§ PROMPT
Please take the records that follow and repeat exactly the lines starting with the line with "[cómo descargar e" and going on through the line with "para unirse a".

§ DATA TO PROCESS
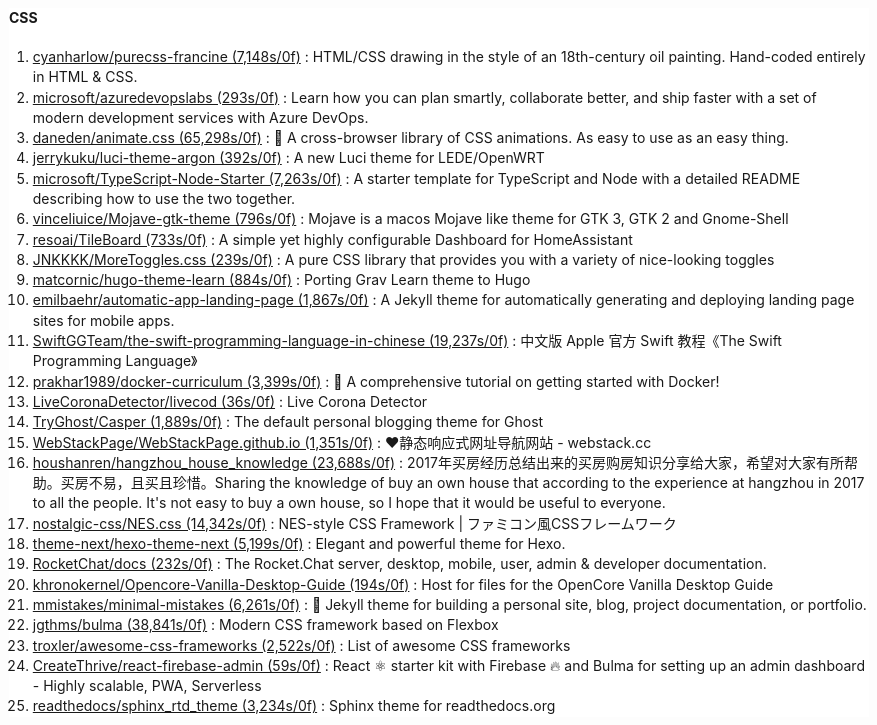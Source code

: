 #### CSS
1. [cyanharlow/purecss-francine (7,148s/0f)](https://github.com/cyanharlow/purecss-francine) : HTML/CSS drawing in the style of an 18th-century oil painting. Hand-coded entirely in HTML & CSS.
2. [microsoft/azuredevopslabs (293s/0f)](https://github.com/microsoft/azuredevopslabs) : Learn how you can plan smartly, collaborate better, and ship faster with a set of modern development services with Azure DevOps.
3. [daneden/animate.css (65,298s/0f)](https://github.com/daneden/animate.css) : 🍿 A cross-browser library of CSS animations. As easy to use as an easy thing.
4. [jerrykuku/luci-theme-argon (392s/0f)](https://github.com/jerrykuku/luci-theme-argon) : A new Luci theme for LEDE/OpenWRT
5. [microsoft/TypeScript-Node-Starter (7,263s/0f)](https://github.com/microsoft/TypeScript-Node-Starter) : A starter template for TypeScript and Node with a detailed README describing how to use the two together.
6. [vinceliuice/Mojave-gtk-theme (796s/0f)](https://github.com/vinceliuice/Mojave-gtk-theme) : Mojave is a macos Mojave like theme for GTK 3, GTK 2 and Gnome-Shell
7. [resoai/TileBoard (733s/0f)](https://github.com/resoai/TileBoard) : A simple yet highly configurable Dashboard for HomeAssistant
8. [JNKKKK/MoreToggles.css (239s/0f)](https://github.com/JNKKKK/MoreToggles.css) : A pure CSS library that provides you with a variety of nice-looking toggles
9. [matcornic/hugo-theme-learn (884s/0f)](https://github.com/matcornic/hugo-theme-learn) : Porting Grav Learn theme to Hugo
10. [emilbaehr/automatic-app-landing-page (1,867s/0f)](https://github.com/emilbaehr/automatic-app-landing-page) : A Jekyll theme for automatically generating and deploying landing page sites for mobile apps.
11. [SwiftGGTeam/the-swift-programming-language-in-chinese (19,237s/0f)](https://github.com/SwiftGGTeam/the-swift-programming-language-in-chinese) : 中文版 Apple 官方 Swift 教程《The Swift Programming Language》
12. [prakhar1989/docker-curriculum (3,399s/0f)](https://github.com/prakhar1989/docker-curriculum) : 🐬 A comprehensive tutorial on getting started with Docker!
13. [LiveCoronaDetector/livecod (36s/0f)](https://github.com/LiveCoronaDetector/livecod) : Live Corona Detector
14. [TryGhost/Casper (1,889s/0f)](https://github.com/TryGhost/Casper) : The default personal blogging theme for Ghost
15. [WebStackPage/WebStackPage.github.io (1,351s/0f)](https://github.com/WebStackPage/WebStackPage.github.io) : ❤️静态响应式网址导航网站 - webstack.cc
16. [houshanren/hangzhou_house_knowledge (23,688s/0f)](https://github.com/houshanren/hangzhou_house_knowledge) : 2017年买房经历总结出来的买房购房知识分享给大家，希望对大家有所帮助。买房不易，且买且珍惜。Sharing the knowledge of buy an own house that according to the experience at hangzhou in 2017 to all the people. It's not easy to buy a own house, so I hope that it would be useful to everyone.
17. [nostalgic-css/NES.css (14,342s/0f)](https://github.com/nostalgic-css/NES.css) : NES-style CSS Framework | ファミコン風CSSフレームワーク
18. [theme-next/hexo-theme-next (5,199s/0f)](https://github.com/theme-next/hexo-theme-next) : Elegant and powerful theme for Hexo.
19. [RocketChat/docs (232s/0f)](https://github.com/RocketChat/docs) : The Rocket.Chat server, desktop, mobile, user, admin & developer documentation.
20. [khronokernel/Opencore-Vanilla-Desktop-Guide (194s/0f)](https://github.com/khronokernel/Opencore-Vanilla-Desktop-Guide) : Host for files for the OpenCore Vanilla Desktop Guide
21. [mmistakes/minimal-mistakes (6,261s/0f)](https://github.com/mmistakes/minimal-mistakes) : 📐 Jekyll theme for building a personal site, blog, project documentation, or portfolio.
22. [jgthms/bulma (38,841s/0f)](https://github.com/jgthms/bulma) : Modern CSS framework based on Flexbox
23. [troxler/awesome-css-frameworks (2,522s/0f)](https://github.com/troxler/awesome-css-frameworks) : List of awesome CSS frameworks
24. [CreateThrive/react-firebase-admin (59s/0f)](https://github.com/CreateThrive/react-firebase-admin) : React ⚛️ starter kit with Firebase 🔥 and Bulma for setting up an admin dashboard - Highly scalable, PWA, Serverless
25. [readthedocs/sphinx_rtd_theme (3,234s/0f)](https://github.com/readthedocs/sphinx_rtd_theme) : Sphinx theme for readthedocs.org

---

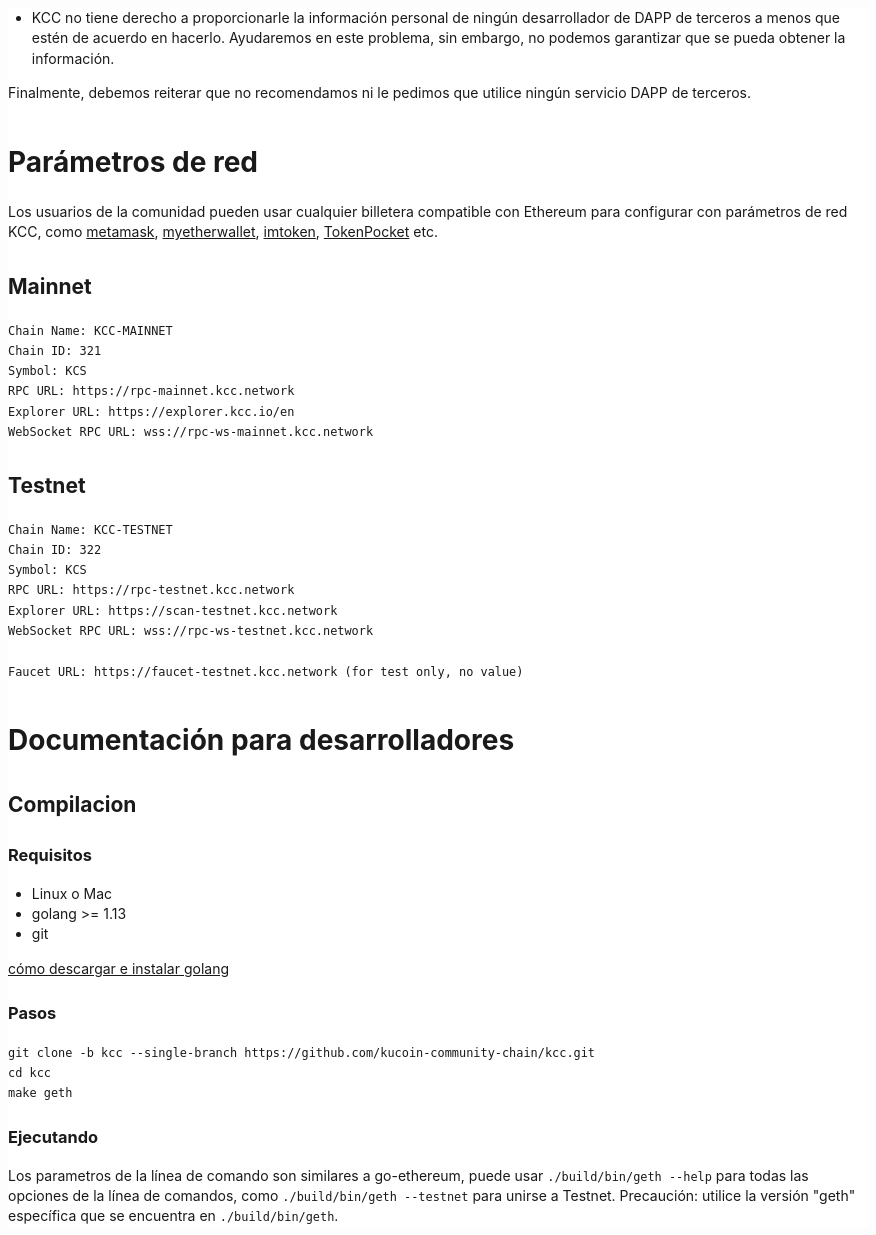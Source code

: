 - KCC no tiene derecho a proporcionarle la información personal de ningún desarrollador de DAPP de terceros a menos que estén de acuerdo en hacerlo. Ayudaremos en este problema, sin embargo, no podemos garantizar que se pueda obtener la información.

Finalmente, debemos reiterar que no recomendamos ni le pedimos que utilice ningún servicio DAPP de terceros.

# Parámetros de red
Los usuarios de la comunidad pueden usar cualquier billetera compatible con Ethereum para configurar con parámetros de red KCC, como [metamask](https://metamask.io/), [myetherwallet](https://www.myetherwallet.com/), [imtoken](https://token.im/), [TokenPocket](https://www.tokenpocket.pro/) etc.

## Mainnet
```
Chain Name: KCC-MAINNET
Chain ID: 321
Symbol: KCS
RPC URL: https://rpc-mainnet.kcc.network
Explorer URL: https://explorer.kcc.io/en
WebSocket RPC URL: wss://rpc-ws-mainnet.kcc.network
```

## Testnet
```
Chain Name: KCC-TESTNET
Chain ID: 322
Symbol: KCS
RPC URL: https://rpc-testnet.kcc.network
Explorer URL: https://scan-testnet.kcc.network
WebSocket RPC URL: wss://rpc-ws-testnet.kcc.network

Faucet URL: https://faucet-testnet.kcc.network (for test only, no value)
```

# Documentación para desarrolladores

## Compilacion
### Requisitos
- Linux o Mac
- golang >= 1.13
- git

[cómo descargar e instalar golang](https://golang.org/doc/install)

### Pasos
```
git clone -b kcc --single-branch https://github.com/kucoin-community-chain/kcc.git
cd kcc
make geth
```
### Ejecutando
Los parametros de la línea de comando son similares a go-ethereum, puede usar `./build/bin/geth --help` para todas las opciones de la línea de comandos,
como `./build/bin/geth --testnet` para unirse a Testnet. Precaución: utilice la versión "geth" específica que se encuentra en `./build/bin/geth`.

§ RESPONSE
[cómo descargar e instalar golang](https://golang.org/doc/install)

### Pasos
```
git clone -b kcc --single-branch https://github.com/kucoin-community-chain/kcc.git
cd kcc
make geth
```
### Ejecutando
Los parametros de la línea de comando son similares a go-ethereum, puede usar `./build/bin/geth --help` para todas las opciones de la línea de comandos,
como `./build/bin/geth --testnet` para unirse a Testnet. Precaución: utilice la versión "geth" específica que se encuentra en `./build/bin/geth`.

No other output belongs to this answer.